Defense budget includes $94 billion for military pay, allowances
The Bush administration's proposed fiscal 2003 defense budget request of $379 billion includes $94 billion for military pay and allowances. This would give service members a 4.1 percent across-the-board pay raise, and mid-grade service members would get another 300 million in targeted pay increases.
"We're competing with the private sector for the best young people in our country," Defense Secretary Donald Rumsfeld told members of the House Armed Services Committee Wednesday. "We can't simply count on their patriotism and their willingness to sacrifice alone."
The proposed budget also includes $4.2 billion to improve military housing. This would put the department on track to eliminate most substandard housing by 2007, Rumsfeld said. This is three years sooner than originally forecast.
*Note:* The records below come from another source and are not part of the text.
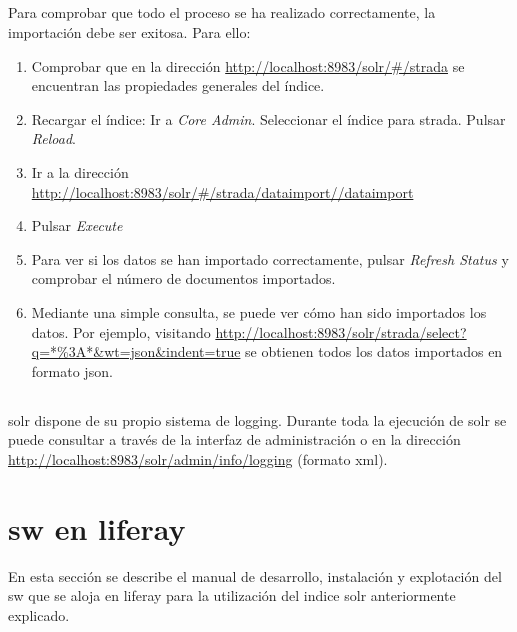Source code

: \subsection{}
Para comprobar que todo el proceso se ha realizado correctamente, la importación debe ser exitosa. Para ello:
\begin{enumerate}
	\item Comprobar que en la dirección \url{http://localhost:8983/solr/#/strada} se encuentran las propiedades generales del índice.
	\item Recargar el índice:
		\subitem Ir a \textit{Core Admin}.
		\subitem Seleccionar el índice para \gls{strada}.
		\subitem Pulsar \textit{Reload}.
	\item Ir a la dirección \url{http://localhost:8983/solr/#/strada/dataimport//dataimport}
	\item Pulsar \textit{Execute}
	\item Para ver si los datos se han importado correctamente, pulsar \textit{Refresh Status} y comprobar el número de documentos importados.
	\item Mediante una simple consulta, se puede ver cómo han sido importados los datos. Por ejemplo, visitando \url{http://localhost:8983/solr/strada/select?q=*\%3A*&wt=json&indent=true} se obtienen todos los datos importados en formato \gls{json}.
\end{enumerate}

\subsection{}
\Gls{solr} dispone de su propio sistema de \gls{logging}. Durante toda la ejecución de \gls{solr} se puede consultar a través de la interfaz de administración o en la dirección \url{http://localhost:8983/solr/admin/info/logging} (formato \gls{xml}).

\section{\Gls{sw} en \gls{liferay}}
\label{section:manualsw}
En esta sección se describe el manual de desarrollo, instalación y explotación del \gls{sw} que se aloja en \gls{liferay} para la utilización del indice \gls{solr} anteriormente 
explicado.

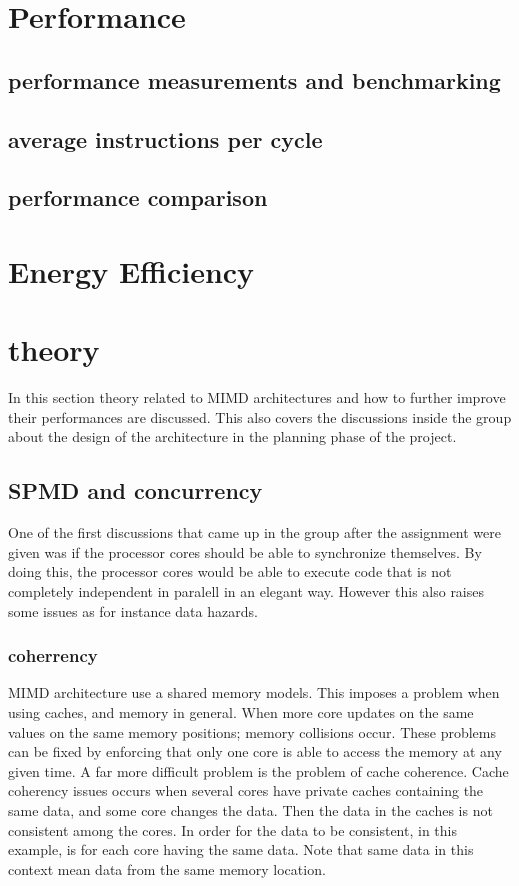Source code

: \section{Performance}
\subsection{performance measurements and benchmarking}
\subsection{average instructions per cycle}
\subsection{performance comparison}


\section{Energy Efficiency}

\section{theory}
In this section theory related to MIMD architectures and how to further improve their performances are discussed.
This also covers the discussions inside the group about the design of the architecture in the planning phase of the project.
\subsection{SPMD and concurrency}
One of the first discussions that came up in the group after the assignment were given was if the processor cores should
be able to synchronize themselves. By doing this, the processor cores would be able to execute code that is not completely independent in paralell in an elegant way.
However this also raises some issues as for instance data hazards.

\subsubsection{coherrency}
MIMD architecture use a shared memory models. This imposes a problem when using caches, and memory in general. When more core updates on the same values on the same memory positions; memory collisions occur. These problems can be fixed by enforcing that only one core is able to access the memory at any given time. A far more difficult problem is the problem of cache coherence. Cache coherency issues occurs when several cores have private caches containing the same data, and some core changes the data. Then the data in the caches is not consistent among the cores. In order for the data to be consistent, in this example, is for each core having the same data. Note that same data in this context mean data from the same memory location.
Money is also allocated to reduce out-of-pocket housing costs for service members living off base from 11.3 percent today down to 7.5 percent in 2003. This would put the department on the track to eliminate it by 2005, he said.
About $10 billion would go for education, training and recruitment, he said, "and a breathtaking $18.8 billion to cover realistic costs for military health care."
Anyone who visits America's troops "can't help but come away with just enormous confidence in their dedication, their patriotism, their confidence, the training they've had and the very high state of morale that they bring to the important work that they're doing," Rumsfeld told committee members.
"They put their lives at risk for our country, and we all are deeply appreciative and grateful to them," he said.